BEGIN MATERIAL FOR THE TASK

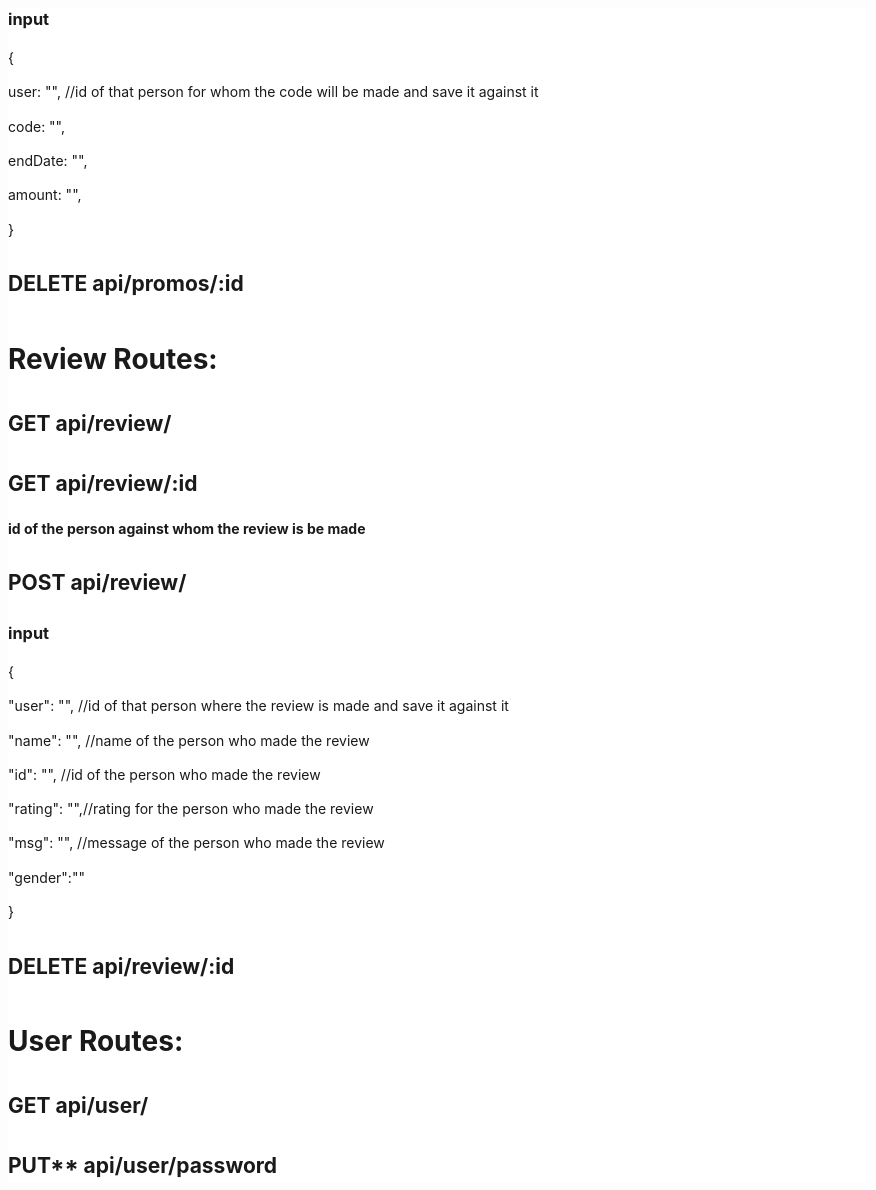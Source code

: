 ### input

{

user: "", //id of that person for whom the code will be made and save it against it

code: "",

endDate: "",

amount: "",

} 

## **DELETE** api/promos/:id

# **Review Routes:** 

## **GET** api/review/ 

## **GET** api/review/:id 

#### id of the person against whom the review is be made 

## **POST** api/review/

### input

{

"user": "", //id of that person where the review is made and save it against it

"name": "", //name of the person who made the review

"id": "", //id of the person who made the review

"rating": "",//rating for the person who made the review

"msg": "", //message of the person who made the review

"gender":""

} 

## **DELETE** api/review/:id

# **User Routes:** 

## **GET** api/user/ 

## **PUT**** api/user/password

END MATERIAL FOR THE TASK

# [EXERCISE DIRECTIONS]
Print every record exactly, without the pictures.

# [SOLUTION]
Source code

: ### input

{

user: "", //id of that person for whom the code will be made and save it against it

code: "",

endDate: "",

amount: "",

} 

## **DELETE** api/promos/:id

# **Review Routes:** 

## **GET** api/review/ 

## **GET** api/review/:id 

#### id of the person against whom the review is be made 

## **POST** api/review/

### input

{

"user": "", //id of that person where the review is made and save it against it

"name": "", //name of the person who made the review

"id": "", //id of the person who made the review

"rating": "",//rating for the person who made the review

"msg": "", //message of the person who made the review

"gender":""

} 

## **DELETE** api/review/:id

# **User Routes:** 

## **GET** api/user/ 

## **PUT**** api/user/password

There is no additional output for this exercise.